Evaluation of artificial intelligence models for daily prediction of reference evapotranspiration using temperature, rainfall and relative humidity in a warm sub-humid environment

Abstract

Accurate estimation of reference evapotranspiration is essential for agricultural management and water resources engineering applications. In the present study, the ability and precision of three artificial intelligence (AI) models (i.e., Support Vector Machines (SVMs), Adaptive Neuro-Fuzzy Inference System (ANFIS) and Categorical Boosting (CatBoost)) were assessed for estimating daily reference evapotranspiration (ET0) using limited weather data from five locations in a warm sub-humid climate in Mexico.
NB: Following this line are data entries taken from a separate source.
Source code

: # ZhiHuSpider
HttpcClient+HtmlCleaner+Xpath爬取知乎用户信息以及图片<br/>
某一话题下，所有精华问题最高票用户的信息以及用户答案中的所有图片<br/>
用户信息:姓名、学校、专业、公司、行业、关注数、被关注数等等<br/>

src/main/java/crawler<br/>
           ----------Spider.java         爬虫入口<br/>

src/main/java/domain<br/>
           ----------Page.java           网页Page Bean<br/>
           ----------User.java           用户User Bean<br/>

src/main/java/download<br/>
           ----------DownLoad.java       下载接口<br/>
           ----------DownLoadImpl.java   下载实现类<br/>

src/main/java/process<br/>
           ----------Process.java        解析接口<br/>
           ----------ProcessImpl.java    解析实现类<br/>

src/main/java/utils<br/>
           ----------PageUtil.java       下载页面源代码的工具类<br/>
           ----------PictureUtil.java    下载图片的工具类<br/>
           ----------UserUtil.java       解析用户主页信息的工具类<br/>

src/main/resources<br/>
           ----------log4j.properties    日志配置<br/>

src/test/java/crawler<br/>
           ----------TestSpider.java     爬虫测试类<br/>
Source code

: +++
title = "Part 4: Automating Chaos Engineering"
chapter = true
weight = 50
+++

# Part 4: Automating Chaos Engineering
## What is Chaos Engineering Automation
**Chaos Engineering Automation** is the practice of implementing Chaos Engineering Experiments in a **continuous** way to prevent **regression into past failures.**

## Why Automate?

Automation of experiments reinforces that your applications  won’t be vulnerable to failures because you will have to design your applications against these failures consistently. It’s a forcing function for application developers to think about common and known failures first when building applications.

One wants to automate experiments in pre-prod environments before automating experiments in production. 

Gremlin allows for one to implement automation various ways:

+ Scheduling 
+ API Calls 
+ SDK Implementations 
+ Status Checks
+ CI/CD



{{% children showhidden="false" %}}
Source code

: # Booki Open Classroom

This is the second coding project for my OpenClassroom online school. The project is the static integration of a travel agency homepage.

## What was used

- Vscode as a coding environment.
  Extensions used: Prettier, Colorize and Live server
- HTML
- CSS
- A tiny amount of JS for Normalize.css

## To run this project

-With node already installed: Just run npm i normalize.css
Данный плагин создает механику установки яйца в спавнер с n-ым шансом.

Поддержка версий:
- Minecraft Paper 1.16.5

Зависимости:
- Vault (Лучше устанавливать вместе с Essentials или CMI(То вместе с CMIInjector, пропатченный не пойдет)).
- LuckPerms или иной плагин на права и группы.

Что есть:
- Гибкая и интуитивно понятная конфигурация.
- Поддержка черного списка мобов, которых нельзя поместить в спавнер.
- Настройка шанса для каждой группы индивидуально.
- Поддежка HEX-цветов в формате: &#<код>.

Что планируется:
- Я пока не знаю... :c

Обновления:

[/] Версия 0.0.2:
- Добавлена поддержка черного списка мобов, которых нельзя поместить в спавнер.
The Penman–Monteith FAO-56 equation was used as a reference target for ET0 values. Three different input combinations were investigated, namely: temperature-based (minimum and maximum air temperature), rainfall-based (minimum air temperature, maximum air temperature and rainfall), and relative humidity-based (minimum air temperature, maximum air temperature and relative humidity). Extraterrestrial radiation values were used in all combinations. The temperature-based AI models were compared with the conventional Hargreaves–Samani (HS) model commonly used to estimate ET0 when only temperature records are available. The goodness of fit for all models was assessed in terms of the coefficient of determination (R2), Nash–Sutcliffe model efficiency coefficient (NSE), root mean square error (RMSE) and mean absolute error (MAE). The results showed that among the AI models evaluated, the SVM models outperformed ANFIS and CatBoost for modeling ET0. Further, the influence of relative humidity and rainfall on the performance of the models was investigated. The analysis indicated that relative humidity significantly improved the accuracy of the models. Finally, the results showed a better response of the temperature-based AI models over the HS method. AI models can be an adequate alternative to conventional models for ET0 modeling.